Taxation Provisions and Important Changes to Farm Management Deposits Legislation
The Australian Taxation Office (ATO) administers (and interprets) Farm Management Deposit (FMD) tax provisions. For more information call the ATO’s business enquiry line 13 28 66 or visit the ATO website.
Important changes to farm management deposits legislation
Budget 2011-12 changes to the FMD Scheme
- Primary producers who have accessed natural disaster assistance can draw down on their FMD within 12 months of making a deposit [more information on eligibility requirements].
- Primary producers can hold FMDs with more than one Authorised Deposit-taking Institution (ADI), allowing them to shop around for the best return.
- From 1 July 2012, ADI’s will be required to submit reports to DAFF, detailing the deposits they hold each month, no later than 10 days after the end of that month.
- From 1 July 2012, ADIs will not have to report and forward to the Treasurer details of any FMD accounts which have not had activity (deposits or withdrawals) for seven years, unless the ADI has been unable to contact the FMD owner about those deposits after making reasonable efforts. The purpose of this change is to ensure that FMD holders do not risk losing their deposits under unclaimed moneys provisions applied to the majority of bank accounts.
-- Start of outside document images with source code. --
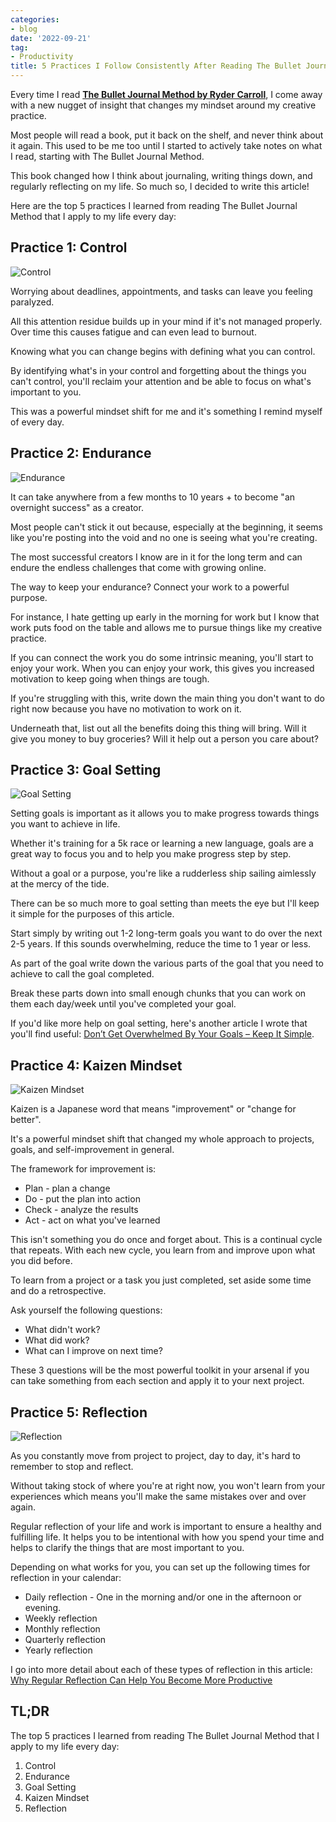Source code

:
 ```yaml
---
categories:
- blog
date: '2022-09-21'
tag:
- Productivity
title: 5 Practices I Follow Consistently After Reading The Bullet Journal Method
---
```


Every time I read **[The Bullet Journal Method by Ryder Carroll](/bullet-journal-method-ryder-carroll)**, I come away with a new nugget of insight that changes my mindset around my creative practice.

Most people will read a book, put it back on the shelf, and never think about it again. This used to be me too until I started to actively take notes on what I read, starting with The Bullet Journal Method. 

This book changed how I think about journaling, writing things down, and regularly reflecting on my life. So much so, I decided to write this article!

Here are the top 5 practices I learned from reading The Bullet Journal Method that I apply to my life every day:

## Practice 1: Control

![Control](/assets/images/2022/MXA22017/MXA22017-control.excalidraw.png)

Worrying about deadlines, appointments, and tasks can leave you feeling paralyzed.

All this attention residue builds up in your mind if it's not managed properly. Over time this causes fatigue and can even lead to burnout.

Knowing what you can change begins with defining what you can control. 

By identifying what's in your control and forgetting about the things you can't control, you'll reclaim your attention and be able to focus on what's important to you.

This was a powerful mindset shift for me and it's something I remind myself of every day.

## Practice 2: Endurance

![Endurance](/assets/images/2022/MXA22017/MXA22017-endurance.excalidraw.png)

It can take anywhere from a few months to 10 years + to become "an overnight success" as a creator.

Most people can't stick it out because, especially at the beginning, it seems like you're posting into the void and no one is seeing what you're creating.

The most successful creators I know are in it for the long term and can endure the endless challenges that come with growing online.

The way to keep your endurance? Connect your work to a powerful purpose. 

For instance, I hate getting up early in the morning for work but I know that work puts food on the table and allows me to pursue things like my creative practice.

If you can connect the work you do some intrinsic meaning, you'll start to enjoy your work. When you can enjoy your work, this gives you increased motivation to keep going when things are tough.

If you're struggling with this, write down the main thing you don't want to do right now because you have no motivation to work on it.

Underneath that, list out all the benefits doing this thing will bring. Will it give you money to buy groceries? Will it 
 help out a person you care about?

## Practice 3: Goal Setting

![Goal Setting](/assets/images/2022/MXA22017/MXA22017-goals.excalidraw.png)

Setting goals is important as it allows you to make progress towards things you want to achieve in life.

Whether it's training for a 5k race or learning a new language, goals are a great way to focus you and to help you make progress step by step.

Without a goal or a purpose, you're like a rudderless ship sailing aimlessly at the mercy of the tide.

There can be so much more to goal setting than meets the eye but I'll keep it simple for the purposes of this article.

Start simply by writing out 1-2 long-term goals you want to do over the next 2-5 years. If this sounds overwhelming, reduce the time to 1 year or less.

As part of the goal write down the various parts of the goal that you need to achieve to call the goal completed.

Break these parts down into small enough chunks that you can work on them each day/week until you've completed your goal.

If you'd like more help on goal setting, here's another article I wrote that you'll find useful: [Don’t Get Overwhelmed By Your Goals – Keep It Simple](https://heymichellemac.com/overwhelmed-by-your-goals-keep-it-simple).

## Practice 4: Kaizen Mindset

![Kaizen Mindset](/assets/images/2022/MXA22017/MXA22017-kaizen.excalidraw.png)

Kaizen is a Japanese word that means "improvement" or "change for better".

It's a powerful mindset shift that changed my whole approach to projects, goals, and self-improvement in general.

The framework for improvement is: 
- Plan - plan a change
- Do - put the plan into action
- Check - analyze the results
- Act - act on what you've learned

This isn't something you do once and forget about. This is a continual cycle that repeats. With each new cycle, you learn from and improve upon what you did before.

To learn from a project or a task you just completed, set aside some time and do a retrospective.

Ask yourself the following questions:
- What didn't work?
- What did work?
- What can I improve on next time?

These 3 questions will be the most powerful toolkit in your arsenal if you can take something from each section and apply it to your next project.

## Practice 5: Reflection

![Reflection](/assets/images/2022/MXA22017/MXA22017-reflection.excalidraw.png)

As you constantly move from project to project, day to day, it's hard to remember to stop and reflect.

Without taking stock of where you're at right now, you won't learn from your experiences which means you'll make the same mistakes over and over again.

Regular reflection of your life and work is important to ensure a healthy and fulfilling life. It helps you to be intentional with how you spend your time and helps to clarify the things that are most important to you.

Depending on what works for you, you can set up the following times for reflection in your calendar:
- Daily reflection - One in the morning and/or one in the afternoon or evening.
- Weekly reflection 
- Monthly reflection
- Quarterly reflection
- Yearly reflection

I go into more detail about each of these types of reflection in this article: [Why Regular Reflection Can Help You Become More Productive](/regular-reflection)

## TL;DR
The top 5 practices I learned from reading The Bullet Journal Method that I apply to my life every day:
1. Control
2. Endurance
3. Goal Setting
4. Kaizen Mindset
5. Reflection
This change will apply to statements to be delivered after 31 December 2012.
Eligibility requirements for withdrawal within 12 months for primary producers affected by natural disasters
As announced in the 2011-12 Budget, eligible primary producers affected by natural disasters can withdraw their FMDs within the first 12 months of deposit without losing their taxation benefits if they are currently accessing, or have accessed, a primary producer Category C recovery assistance. Visit the Australian Government Disaster Assist website for more information on assistance available following natural disasters and to check the status of your Local Government Area.
To be eligible, primary producers must:
- On or after 1 July 2010, be affected by certain natural disasters and have received assistance through an NDRRA primary producer Category C measure recovery grant.
- Have deposited the funds into an FMD account prior to accessing the primary producer Category C measure recovery grant.
- Withdraw the funds from the FMD account after accessing the primary producer Category C measure recovery grant. The amount of the withdrawal is taxable income in the income year in which the withdrawal is made.